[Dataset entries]
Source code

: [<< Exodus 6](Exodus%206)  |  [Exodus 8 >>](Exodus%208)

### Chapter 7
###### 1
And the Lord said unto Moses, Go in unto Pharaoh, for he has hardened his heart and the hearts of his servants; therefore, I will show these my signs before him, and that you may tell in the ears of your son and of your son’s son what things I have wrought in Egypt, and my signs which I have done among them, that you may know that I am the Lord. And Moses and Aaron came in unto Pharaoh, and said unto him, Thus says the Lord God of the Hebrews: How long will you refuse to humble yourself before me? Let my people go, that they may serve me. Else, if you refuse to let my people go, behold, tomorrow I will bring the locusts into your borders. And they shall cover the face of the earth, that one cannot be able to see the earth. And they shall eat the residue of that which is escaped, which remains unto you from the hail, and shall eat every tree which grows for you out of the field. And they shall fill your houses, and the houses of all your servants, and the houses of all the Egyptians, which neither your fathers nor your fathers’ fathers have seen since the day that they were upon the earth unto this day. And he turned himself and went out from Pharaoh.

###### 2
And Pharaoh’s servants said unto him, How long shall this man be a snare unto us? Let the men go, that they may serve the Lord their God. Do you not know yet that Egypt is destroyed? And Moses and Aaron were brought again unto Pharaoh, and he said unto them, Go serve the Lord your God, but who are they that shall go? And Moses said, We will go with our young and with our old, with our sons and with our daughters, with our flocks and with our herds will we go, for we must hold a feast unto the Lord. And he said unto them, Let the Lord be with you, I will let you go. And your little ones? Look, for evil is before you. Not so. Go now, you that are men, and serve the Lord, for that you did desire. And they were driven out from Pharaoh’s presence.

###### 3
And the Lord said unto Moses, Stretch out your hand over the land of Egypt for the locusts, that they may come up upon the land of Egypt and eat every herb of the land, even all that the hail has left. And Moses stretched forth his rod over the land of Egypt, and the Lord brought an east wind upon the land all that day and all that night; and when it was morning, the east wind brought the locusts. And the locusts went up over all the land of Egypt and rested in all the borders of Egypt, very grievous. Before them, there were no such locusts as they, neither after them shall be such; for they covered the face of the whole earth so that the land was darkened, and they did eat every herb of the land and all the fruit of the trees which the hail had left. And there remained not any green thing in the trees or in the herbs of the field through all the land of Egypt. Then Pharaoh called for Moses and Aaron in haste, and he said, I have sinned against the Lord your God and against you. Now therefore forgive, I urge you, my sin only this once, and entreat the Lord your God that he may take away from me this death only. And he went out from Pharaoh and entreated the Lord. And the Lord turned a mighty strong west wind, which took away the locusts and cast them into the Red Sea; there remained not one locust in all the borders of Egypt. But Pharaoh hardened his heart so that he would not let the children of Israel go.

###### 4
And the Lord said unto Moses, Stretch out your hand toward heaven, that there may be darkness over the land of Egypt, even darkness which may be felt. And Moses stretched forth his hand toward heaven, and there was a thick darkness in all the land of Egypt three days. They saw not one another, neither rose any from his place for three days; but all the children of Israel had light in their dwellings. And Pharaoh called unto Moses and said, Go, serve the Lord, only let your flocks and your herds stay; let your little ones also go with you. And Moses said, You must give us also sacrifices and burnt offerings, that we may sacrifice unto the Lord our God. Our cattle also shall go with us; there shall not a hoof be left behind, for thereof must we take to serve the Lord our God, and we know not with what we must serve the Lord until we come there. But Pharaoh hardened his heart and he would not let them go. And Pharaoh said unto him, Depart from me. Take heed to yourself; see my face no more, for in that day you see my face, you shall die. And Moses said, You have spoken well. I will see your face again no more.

==

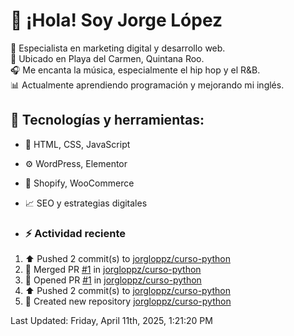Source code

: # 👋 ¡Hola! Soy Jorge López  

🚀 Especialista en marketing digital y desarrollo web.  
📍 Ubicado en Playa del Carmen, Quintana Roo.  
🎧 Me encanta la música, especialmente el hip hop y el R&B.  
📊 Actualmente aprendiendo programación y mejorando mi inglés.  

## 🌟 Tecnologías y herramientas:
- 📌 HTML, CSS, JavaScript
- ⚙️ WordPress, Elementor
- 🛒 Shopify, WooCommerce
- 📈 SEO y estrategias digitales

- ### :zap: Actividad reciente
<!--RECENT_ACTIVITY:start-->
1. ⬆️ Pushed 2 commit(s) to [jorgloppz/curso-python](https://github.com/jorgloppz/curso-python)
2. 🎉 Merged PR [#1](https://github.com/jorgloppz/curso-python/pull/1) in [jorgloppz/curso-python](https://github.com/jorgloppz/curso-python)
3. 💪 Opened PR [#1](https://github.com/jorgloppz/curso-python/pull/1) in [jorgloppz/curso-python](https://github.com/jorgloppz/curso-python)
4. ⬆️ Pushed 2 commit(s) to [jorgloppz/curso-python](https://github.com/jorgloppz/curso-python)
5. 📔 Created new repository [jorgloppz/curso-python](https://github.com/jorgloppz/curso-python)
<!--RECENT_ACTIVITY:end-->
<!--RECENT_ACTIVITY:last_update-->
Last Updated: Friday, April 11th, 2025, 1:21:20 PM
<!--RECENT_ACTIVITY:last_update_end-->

*Problem description*
Working from the data above, extract solely the lines from the one containing "1. ⬆️ Pushed" through the one containing "2. 🎉 Merged", exactly as they appear, both included.

*Response for this exercise*
1. ⬆️ Pushed 2 commit(s) to [jorgloppz/curso-python](https://github.com/jorgloppz/curso-python)
2. 🎉 Merged PR [#1](https://github.com/jorgloppz/curso-python/pull/1) in [jorgloppz/curso-python](https://github.com/jorgloppz/curso-python)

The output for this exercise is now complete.